While the desirability of controlling the sale, distribution, and use of beer, wine and spirits is nearly universal, the system through which this control is accomplished is not. Religious, political, social, historical and cultural values have all played a part in determining how the world's governments structure the system.
In the United States, the system since 1934 has been determined by the individual states. In 1934, the 21st Amendment to the U.S. Constitution ended this country's "noble experiment", Prohibition. With passage of the 21st Amendment, the states were given responsibility for controlling the sale, distribution, transportation and use of beer, wine and spirits.
The 21st Amendment to the U.S. Constitution states: "The transportation or importation into any State, Territory, or possession of the United States for delivery or use therein of intoxicating liquors, in violation of the laws thereof, is hereby prohibited."

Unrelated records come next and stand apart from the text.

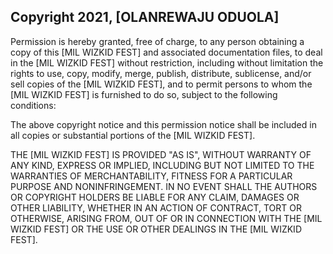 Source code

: ## Copyright 2021, [OLANREWAJU ODUOLA]

Permission is hereby granted, free of charge, to any person obtaining a copy of this [MIL WIZKID FEST] and associated documentation files, to deal in the [MIL WIZKID FEST] without restriction, including without limitation the rights to use, copy, modify, merge, publish, distribute, sublicense, and/or sell copies of the [MIL WIZKID FEST], and to permit persons to whom the [MIL WIZKID FEST] is furnished to do so, subject to the following conditions:

The above copyright notice and this permission notice shall be included in all copies or substantial portions of the [MIL WIZKID FEST].

THE [MIL WIZKID FEST] IS PROVIDED "AS IS", WITHOUT WARRANTY OF ANY KIND, EXPRESS OR IMPLIED, INCLUDING BUT NOT LIMITED TO THE WARRANTIES OF MERCHANTABILITY, FITNESS FOR A PARTICULAR PURPOSE AND NONINFRINGEMENT. IN NO EVENT SHALL THE AUTHORS OR COPYRIGHT HOLDERS BE LIABLE FOR ANY CLAIM, DAMAGES OR OTHER LIABILITY, WHETHER IN AN ACTION OF CONTRACT, TORT OR OTHERWISE, ARISING FROM, OUT OF OR IN CONNECTION WITH THE [MIL WIZKID FEST] OR THE USE OR OTHER DEALINGS IN THE [MIL WIZKID FEST].
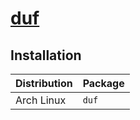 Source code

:# [duf](https://github.com/muesli/duf)

## Installation

| Distribution | Package |
| ------------ | ------- |
| Arch Linux   | `duf`   |
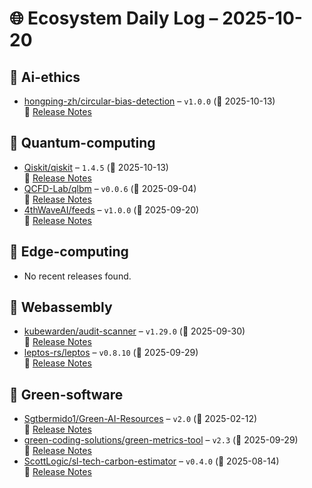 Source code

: # 🌐 Ecosystem Daily Log – 2025-10-20

## 🔹 Ai-ethics
- [hongping-zh/circular-bias-detection](https://github.com/hongping-zh/circular-bias-detection/releases/tag/v1.0.0) – `v1.0.0` (📅 2025-10-13)  
  🔗 [Release Notes](https://github.com/hongping-zh/circular-bias-detection/releases/tag/v1.0.0)

## 🔹 Quantum-computing
- [Qiskit/qiskit](https://github.com/Qiskit/qiskit/releases/tag/1.4.5) – `1.4.5` (📅 2025-10-13)  
  🔗 [Release Notes](https://github.com/Qiskit/qiskit/releases/tag/1.4.5)
- [QCFD-Lab/qlbm](https://github.com/QCFD-Lab/qlbm/releases/tag/v0.0.6) – `v0.0.6` (📅 2025-09-04)  
  🔗 [Release Notes](https://github.com/QCFD-Lab/qlbm/releases/tag/v0.0.6)
- [4thWaveAI/feeds](https://github.com/4thWaveAI/feeds/releases/tag/v1.0.0) – `v1.0.0` (📅 2025-09-20)  
  🔗 [Release Notes](https://github.com/4thWaveAI/feeds/releases/tag/v1.0.0)

## 🔹 Edge-computing
- No recent releases found.

## 🔹 Webassembly
- [kubewarden/audit-scanner](https://github.com/kubewarden/audit-scanner/releases/tag/v1.29.0) – `v1.29.0` (📅 2025-09-30)  
  🔗 [Release Notes](https://github.com/kubewarden/audit-scanner/releases/tag/v1.29.0)
- [leptos-rs/leptos](https://github.com/leptos-rs/leptos/releases/tag/v0.8.10) – `v0.8.10` (📅 2025-09-29)  
  🔗 [Release Notes](https://github.com/leptos-rs/leptos/releases/tag/v0.8.10)

## 🔹 Green-software
- [Sgtbermido1/Green-AI-Resources](https://github.com/Sgtbermido1/Green-AI-Resources/releases/tag/v2.0) – `v2.0` (📅 2025-02-12)  
  🔗 [Release Notes](https://github.com/Sgtbermido1/Green-AI-Resources/releases/tag/v2.0)
- [green-coding-solutions/green-metrics-tool](https://github.com/green-coding-solutions/green-metrics-tool/releases/tag/v2.3) – `v2.3` (📅 2025-09-29)  
  🔗 [Release Notes](https://github.com/green-coding-solutions/green-metrics-tool/releases/tag/v2.3)
- [ScottLogic/sl-tech-carbon-estimator](https://github.com/ScottLogic/sl-tech-carbon-estimator/releases/tag/v0.4.0) – `v0.4.0` (📅 2025-08-14)  
  🔗 [Release Notes](https://github.com/ScottLogic/sl-tech-carbon-estimator/releases/tag/v0.4.0) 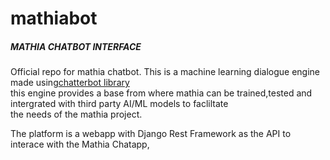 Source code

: # mathiabot
<h5> MATHIA CHATBOT INTERFACE </h5>
<p> Official repo for mathia chatbot. This is a machine learning dialogue engine made using<a href="https://github.com/gunthercox/ChatterBot">chatterbot library</a> <br>
    this engine provides a base from where mathia can be trained,tested and intergrated with third party AI/ML models to facliltate<br>
    the needs of the mathia project.
</p>
    The platform is a webapp with Django Rest Framework as the API to interace with the Mathia Chatapp,
  
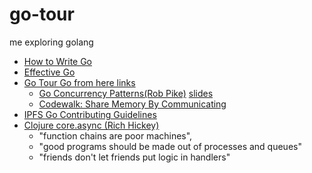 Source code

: # go-tour
me exploring golang


- [How to Write Go](https://golang.org/doc/code.html)
- [Effective Go](https://golang.org/doc/effective_go.html)
- [Go Tour Go from here links ](https://tour.golang.org/concurrency/11)
    - [Go Concurrency Patterns(Rob Pike)](https://www.youtube.com/watch?v=f6kdp27TYZs) [slides](https://talks.golang.org/2012/concurrency.slide#1)
    - [Codewalk: Share Memory By Communicating](https://golang.org/doc/codewalk/sharemem/)
- [IPFS Go Contributing Guidelines](https://github.com/ipfs/community/blob/master/CONTRIBUTING_GO.md)
- [Clojure core.async (Rich Hickey)](https://www.infoq.com/presentations/clojure-core-async/)
    - "function chains are poor machines", 
    - "good programs should be made out of processes and queues"
    - "friends don't let friends put logic in handlers" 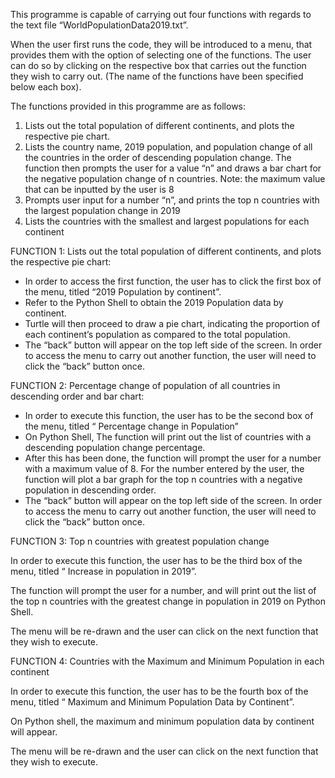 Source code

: This programme is capable of carrying out four functions with regards to the text file “WorldPopulationData2019.txt”. 

When the user first runs the code, they will be introduced to a menu, that provides them with the option of selecting one of the functions. The user can do so by clicking on the respective box that carries out the function they wish to carry out. (The name of the functions have been specified below each box). 

The functions provided in this programme are as follows:
1)	Lists out the total population of different continents, and plots the respective pie chart. 
2)	Lists the country name, 2019 population, and population change of all the countries in the order of descending population change. The function then prompts the user for a value “n” and draws a bar chart for the negative population change of n countries. Note: the maximum value that can be inputted by the user is 8
3)	Prompts user input for a number “n”, and prints the top n countries with the largest population change in 2019 
4)	Lists the countries with the smallest and largest populations for each continent


FUNCTION 1: Lists out the total population of different continents, and plots the respective pie chart:

-	In order to access the first function, the user has to click the first box of the menu, titled “2019 Population by continent”.
-	Refer to the Python Shell to obtain the 2019 Population data by continent. 
-	Turtle will then proceed to draw a pie chart, indicating the proportion of each continent’s population as compared to the total population. 
-	The “back” button will appear on the top left side of the screen. In order to access the menu to carry out another function, the user will need to click the “back” button once. 


FUNCTION 2: Percentage change of population of all countries in descending order and bar chart:

-	In order to execute this function, the user has to be the second box of the menu, titled “ Percentage change in Population” 
-	On Python Shell, The function will print out the list of countries with a descending population change percentage. 
-	After this has been done, the function will prompt the user for a number with a maximum value of 8. For the number entered by the user, the function will plot a bar graph for the top n countries with a negative population in descending order. 
-	The “back” button will appear on the top left side of the screen. In order to access the menu to carry out another function, the user will need to click the “back” button once. 


 
FUNCTION 3: Top n countries with greatest population change

In order to execute this function, the user has to be the third box of the menu, titled “ Increase in population in 2019”.  

The function will prompt the user for a number, and will print out the list of the top n countries with the greatest change in population in 2019 on Python Shell. 

The menu will be re-drawn and the user can click on the next function that they wish to execute.



FUNCTION 4: Countries with the Maximum and Minimum Population in each continent

In order to execute this function, the user has to be the fourth box of the menu, titled “ Maximum and Minimum Population Data by Continent”.  

On Python shell, the maximum and minimum population data by continent will appear. 

The menu will be re-drawn and the user can click on the next function that they wish to execute.







    


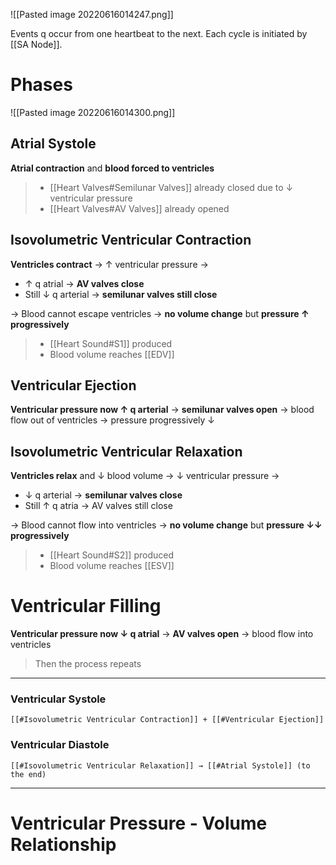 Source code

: ![[Pasted image 20220616014247.png]]

Events q occur from one heartbeat to the next. Each cycle is initiated by [[SA Node]].

# Phases

![[Pasted image 20220616014300.png]]

## Atrial Systole
**Atrial contraction** and **blood forced to ventricles** 
> - [[Heart Valves#Semilunar Valves]] already closed due to ↓ ventricular pressure
> - [[Heart Valves#AV Valves]] already opened

## Isovolumetric Ventricular Contraction
**Ventricles contract** → ↑ ventricular pressure →
- ↑ q atrial → **AV valves close**
- Still ↓ q arterial → **semilunar valves still close**

→ Blood cannot escape ventricles → **no volume change** but **pressure ↑ progressively**

> - [[Heart Sound#S1]] produced
> - Blood volume reaches [[EDV]]

## Ventricular Ejection
**Ventricular pressure now ↑ q arterial** → **semilunar valves open** → blood flow out of ventricles → pressure progressively ↓

## Isovolumetric Ventricular Relaxation
**Ventricles relax** and ↓ blood volume → ↓ ventricular pressure → 
- ↓ q arterial → **semilunar valves close**
- Still ↑ q atria → AV valves still close

→ Blood cannot flow into ventricles → **no volume change** but **pressure ↓↓ progressively** 

> - [[Heart Sound#S2]] produced
> - Blood volume reaches [[ESV]]

# Ventricular Filling
**Ventricular pressure now ↓ q atrial** → **AV valves open** → blood flow into ventricles
> Then the process repeats

---
### Ventricular Systole
	[[#Isovolumetric Ventricular Contraction]] + [[#Ventricular Ejection]]

### Ventricular Diastole
	[[#Isovolumetric Ventricular Relaxation]] → [[#Atrial Systole]] (to the end)

---
# Ventricular Pressure - Volume Relationship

While the systems developed by the individual states were not identical, similar or general provisions can be found in the laws of most states. One of these provisions was the implementation of a "three-tiered" distribution system; that is, a system which establishes three distinct and independent tiers for the distribution of alcoholic beverages - a manufacturer or supplier tier (producers and importers), a wholesaler tier, and a retailer tier.
Many of the "evils" which led to the imposition of Prohibition were believed to be related to the manufacturer's vertical control of the alcoholic beverage distribution system - control over price, control over promotions, and undue influence in the political process, especially at the state and local levels. By enacting laws which insured that people in one of the three remained free from control by those in any of the other two tiers, the states hoped to prevent a return to the "good old days" of the pre-prohibition period.
Events which have taken place since 1934 have tended to confirm the wisdom of establishing a three-tiered distribution system. In both the supplier and retailer tiers, economic power and influence have tended to become concentrated in the hands of giant corporations.
The wholesaler tier, however, has remained a stronghold for small independent businesses and an effective counterbalance to domination of the industry by large companies in the supplier and retailer tiers. A strong independent wholesaling tier has helped insure that predatory practices have not occurred to the detriment of small suppliers, small retailers and ordinary citizens.